[Stored data]
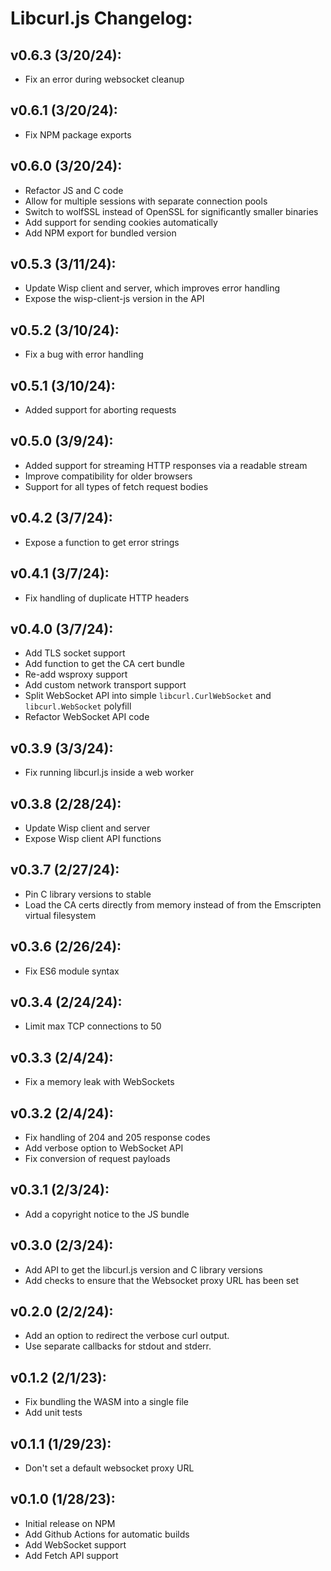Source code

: # Libcurl.js Changelog:

## v0.6.3 (3/20/24):
- Fix an error during websocket cleanup

## v0.6.1 (3/20/24):
- Fix NPM package exports

## v0.6.0 (3/20/24):
- Refactor JS and C code
- Allow for multiple sessions with separate connection pools
- Switch to wolfSSL instead of OpenSSL for significantly smaller binaries
- Add support for sending cookies automatically
- Add NPM export for bundled version

## v0.5.3 (3/11/24):
- Update Wisp client and server, which improves error handling
- Expose the wisp-client-js version in the API

## v0.5.2 (3/10/24):
- Fix a bug with error handling

## v0.5.1 (3/10/24):
- Added support for aborting requests

## v0.5.0 (3/9/24):
- Added support for streaming HTTP responses via a readable stream
- Improve compatibility for older browsers
- Support for all types of fetch request bodies

## v0.4.2 (3/7/24):
- Expose a function to get error strings

## v0.4.1 (3/7/24):
- Fix handling of duplicate HTTP headers

## v0.4.0 (3/7/24):
- Add TLS socket support
- Add function to get the CA cert bundle
- Re-add wsproxy support
- Add custom network transport support
- Split WebSocket API into simple `libcurl.CurlWebSocket` and `libcurl.WebSocket` polyfill
- Refactor WebSocket API code

## v0.3.9 (3/3/24):
- Fix running libcurl.js inside a web worker

## v0.3.8 (2/28/24):
- Update Wisp client and server
- Expose Wisp client API functions

## v0.3.7 (2/27/24):
- Pin C library versions to stable
- Load the CA certs directly from memory instead of from the Emscripten virtual filesystem

## v0.3.6 (2/26/24):
- Fix ES6 module syntax

## v0.3.4 (2/24/24):
- Limit max TCP connections to 50

## v0.3.3 (2/4/24):
- Fix a memory leak with WebSockets

## v0.3.2 (2/4/24):
- Fix handling of 204 and 205 response codes
- Add verbose option to WebSocket API
- Fix conversion of request payloads

## v0.3.1 (2/3/24):
- Add a copyright notice to the JS bundle

## v0.3.0 (2/3/24):
- Add API to get the libcurl.js version and C library versions
- Add checks to ensure that the Websocket proxy URL has been set 

## v0.2.0 (2/2/24):
- Add an option to redirect the verbose curl output.
- Use separate callbacks for stdout and stderr.

## v0.1.2 (2/1/23):
- Fix bundling the WASM into a single file
- Add unit tests

## v0.1.1 (1/29/23):
- Don't set a default websocket proxy URL

## v0.1.0 (1/28/23):
- Initial release on NPM
- Add Github Actions for automatic builds
- Add WebSocket support
- Add Fetch API support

◆ WHAT NEEDS TO BE DONE
Would you copy each line of the records that contains "Refactor"?

◆ SOLUTION TO THIS PROBLEM
- Refactor JS and C code
- Refactor WebSocket API code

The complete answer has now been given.